Sugar maples work much better than other maples. Not only in the quantity of sap and the quantity of sugar in the sap, but also in flavor quality.
For the best runnings, target a few weeks back to back when the temps drop just below freezing and night, and then you have a nice sunny day the next day. Obviously that's a crapshoot anywhere, but those are the best conditions.
It's important to keep the sap as cold as you can (but not frozen) until adding it to the kettle. It will spoil rapidly at room temp (within a day or two). Just set the buckets outside, covered. Grows some really creepy pink slime and sours if you let it go bad. This is just sugar water after all.
The boil isn't really a boil. The goal is evaporation, not caramelization. All you need is a light simmer at most. You continually add more sap to the syrup as it evaporates. Keep the heat on it and top it off 3-4 times a day with more sap as needed. All you're doing is concentrating sugars.
Once you start to get close to finished syrup (by color - it's a feel thing), you want to do the final 1/2 to 3/4 reduction in volume all at once without adding more sap. You cook it down to finished volume while carefully monitoring the temp with a candy thermometer.

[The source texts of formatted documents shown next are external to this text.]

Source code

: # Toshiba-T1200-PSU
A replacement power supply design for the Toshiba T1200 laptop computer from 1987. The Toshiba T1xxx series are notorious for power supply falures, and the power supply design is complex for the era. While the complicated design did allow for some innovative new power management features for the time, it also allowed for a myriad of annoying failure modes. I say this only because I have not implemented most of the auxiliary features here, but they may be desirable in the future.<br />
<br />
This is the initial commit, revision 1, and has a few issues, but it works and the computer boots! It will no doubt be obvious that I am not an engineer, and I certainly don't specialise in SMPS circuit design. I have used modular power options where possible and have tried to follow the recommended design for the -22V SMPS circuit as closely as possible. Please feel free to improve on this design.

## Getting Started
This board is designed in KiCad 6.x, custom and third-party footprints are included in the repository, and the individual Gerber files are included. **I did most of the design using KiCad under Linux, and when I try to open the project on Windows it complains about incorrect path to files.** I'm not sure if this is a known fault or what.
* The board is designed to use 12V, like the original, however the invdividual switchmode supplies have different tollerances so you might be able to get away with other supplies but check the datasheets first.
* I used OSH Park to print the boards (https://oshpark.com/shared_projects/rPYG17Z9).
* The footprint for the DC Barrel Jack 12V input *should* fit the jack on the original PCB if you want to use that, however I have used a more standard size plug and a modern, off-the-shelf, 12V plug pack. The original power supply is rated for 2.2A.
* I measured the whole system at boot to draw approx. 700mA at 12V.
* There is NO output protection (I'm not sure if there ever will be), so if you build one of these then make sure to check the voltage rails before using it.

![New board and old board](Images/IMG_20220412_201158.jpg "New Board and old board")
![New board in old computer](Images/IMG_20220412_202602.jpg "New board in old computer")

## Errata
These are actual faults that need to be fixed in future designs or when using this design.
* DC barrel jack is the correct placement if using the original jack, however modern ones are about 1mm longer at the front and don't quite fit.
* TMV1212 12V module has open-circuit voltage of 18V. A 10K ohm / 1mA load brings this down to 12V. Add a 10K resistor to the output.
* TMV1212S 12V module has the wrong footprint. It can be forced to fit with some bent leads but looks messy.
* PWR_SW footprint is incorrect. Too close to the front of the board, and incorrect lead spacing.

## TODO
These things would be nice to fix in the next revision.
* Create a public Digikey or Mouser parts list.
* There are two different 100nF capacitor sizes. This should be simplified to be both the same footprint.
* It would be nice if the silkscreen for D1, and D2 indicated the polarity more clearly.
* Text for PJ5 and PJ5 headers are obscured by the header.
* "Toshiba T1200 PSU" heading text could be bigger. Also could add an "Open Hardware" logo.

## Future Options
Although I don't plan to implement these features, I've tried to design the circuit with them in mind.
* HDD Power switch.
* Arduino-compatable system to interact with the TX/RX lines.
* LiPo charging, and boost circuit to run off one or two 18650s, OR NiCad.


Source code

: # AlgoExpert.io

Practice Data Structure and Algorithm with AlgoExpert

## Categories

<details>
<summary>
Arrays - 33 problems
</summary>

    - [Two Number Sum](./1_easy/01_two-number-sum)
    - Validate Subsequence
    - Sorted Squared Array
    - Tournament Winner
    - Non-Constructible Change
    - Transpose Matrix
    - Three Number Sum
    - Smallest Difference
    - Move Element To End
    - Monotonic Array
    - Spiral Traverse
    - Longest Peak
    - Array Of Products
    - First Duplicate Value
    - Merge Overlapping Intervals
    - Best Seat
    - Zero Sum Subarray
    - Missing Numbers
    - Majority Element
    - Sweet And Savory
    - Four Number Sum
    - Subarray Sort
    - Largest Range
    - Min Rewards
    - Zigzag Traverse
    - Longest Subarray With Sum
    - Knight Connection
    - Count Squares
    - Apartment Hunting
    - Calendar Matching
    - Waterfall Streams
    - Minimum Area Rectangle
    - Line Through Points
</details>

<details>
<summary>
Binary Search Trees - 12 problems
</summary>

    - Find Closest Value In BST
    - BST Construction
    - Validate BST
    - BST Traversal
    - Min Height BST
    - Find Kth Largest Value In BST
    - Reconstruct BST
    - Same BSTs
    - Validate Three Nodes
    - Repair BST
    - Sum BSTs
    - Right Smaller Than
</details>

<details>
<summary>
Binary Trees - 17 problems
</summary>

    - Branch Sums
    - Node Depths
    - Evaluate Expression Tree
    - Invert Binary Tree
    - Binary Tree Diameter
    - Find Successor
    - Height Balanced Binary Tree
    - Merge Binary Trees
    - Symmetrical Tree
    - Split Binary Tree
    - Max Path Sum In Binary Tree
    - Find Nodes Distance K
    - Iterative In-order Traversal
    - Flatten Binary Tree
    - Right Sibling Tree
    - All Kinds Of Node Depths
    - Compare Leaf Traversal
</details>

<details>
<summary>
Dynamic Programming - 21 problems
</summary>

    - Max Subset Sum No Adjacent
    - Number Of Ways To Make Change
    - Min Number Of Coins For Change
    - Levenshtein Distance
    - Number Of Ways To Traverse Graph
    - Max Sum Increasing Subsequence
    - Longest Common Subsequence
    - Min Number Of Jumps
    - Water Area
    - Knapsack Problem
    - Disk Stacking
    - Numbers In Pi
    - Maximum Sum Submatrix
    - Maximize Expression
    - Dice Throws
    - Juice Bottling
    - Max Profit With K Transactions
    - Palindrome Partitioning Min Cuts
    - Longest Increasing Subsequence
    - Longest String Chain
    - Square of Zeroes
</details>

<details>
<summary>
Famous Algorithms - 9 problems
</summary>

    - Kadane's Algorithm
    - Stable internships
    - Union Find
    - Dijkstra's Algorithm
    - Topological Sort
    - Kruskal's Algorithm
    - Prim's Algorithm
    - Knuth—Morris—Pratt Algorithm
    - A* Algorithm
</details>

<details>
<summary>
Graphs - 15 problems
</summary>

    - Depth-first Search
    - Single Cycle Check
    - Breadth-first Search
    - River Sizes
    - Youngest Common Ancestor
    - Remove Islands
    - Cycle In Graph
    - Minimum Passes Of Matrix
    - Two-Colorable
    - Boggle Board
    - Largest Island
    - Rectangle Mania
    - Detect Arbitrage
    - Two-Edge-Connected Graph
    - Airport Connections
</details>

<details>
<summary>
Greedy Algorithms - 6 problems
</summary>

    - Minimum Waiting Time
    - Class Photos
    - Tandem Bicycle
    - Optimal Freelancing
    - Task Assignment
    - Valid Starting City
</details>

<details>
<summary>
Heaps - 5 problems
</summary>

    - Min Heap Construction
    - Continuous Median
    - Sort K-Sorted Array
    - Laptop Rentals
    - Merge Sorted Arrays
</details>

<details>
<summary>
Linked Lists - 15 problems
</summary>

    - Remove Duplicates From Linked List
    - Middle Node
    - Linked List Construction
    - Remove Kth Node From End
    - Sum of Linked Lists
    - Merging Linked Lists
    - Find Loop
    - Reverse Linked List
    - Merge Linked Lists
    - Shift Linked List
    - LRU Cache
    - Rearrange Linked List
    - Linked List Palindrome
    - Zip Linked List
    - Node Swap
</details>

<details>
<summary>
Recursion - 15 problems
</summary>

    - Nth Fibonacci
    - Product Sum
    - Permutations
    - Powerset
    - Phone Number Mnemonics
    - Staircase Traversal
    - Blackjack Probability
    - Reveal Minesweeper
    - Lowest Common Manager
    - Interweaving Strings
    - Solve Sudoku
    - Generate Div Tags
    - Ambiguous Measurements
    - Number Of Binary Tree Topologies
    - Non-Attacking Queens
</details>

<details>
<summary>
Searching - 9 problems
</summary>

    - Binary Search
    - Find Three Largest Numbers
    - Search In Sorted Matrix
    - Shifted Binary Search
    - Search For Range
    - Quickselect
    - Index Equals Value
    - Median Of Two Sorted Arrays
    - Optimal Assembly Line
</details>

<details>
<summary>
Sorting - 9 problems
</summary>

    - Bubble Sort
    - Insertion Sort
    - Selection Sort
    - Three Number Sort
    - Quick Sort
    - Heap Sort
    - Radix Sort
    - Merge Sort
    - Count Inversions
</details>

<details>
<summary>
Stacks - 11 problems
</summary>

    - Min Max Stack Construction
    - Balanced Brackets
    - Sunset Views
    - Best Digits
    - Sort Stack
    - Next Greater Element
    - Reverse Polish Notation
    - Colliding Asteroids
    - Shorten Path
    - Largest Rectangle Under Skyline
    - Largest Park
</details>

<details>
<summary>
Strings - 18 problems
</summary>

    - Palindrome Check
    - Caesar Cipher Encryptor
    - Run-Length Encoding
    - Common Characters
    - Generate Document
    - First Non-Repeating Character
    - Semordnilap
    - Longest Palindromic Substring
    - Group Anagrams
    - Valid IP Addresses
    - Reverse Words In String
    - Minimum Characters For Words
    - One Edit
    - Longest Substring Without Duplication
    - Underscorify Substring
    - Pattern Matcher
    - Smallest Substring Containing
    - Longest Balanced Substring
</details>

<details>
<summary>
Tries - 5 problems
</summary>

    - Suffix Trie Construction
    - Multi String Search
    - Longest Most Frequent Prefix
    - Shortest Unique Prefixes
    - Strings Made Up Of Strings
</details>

Once it reaches "done" concentration the temperature will start to rise even though you didn't add more heat, and this is when you stop. The goal is to avoid ever letting it get hot enough in this final stage that the sugars will crystalize when it cools. You want syrup not rock candy
Can/jar/bottle into preheated (boiled) jars while hot, top with snug boiled lids, and allow to cool freely for 12 hours. The lids will seal naturally. If any don't seal (suck down), either re-can them or use that syrup first.
Stop collecting sap when the buds pop on the trees, unless you like late season sap. It takes on a burnt flavor and darker hue. It's better for the trees if you stop when the buds pop too. Remove the taps right away, and the trees will heal within a few weeks. If the taps are in longer than 3 weeks, the trees take much longer to heal and you risk permanently damaging them, especially since longer seasons tend to coincide with higher air temperatures, then the wounds are more likely to get "infected".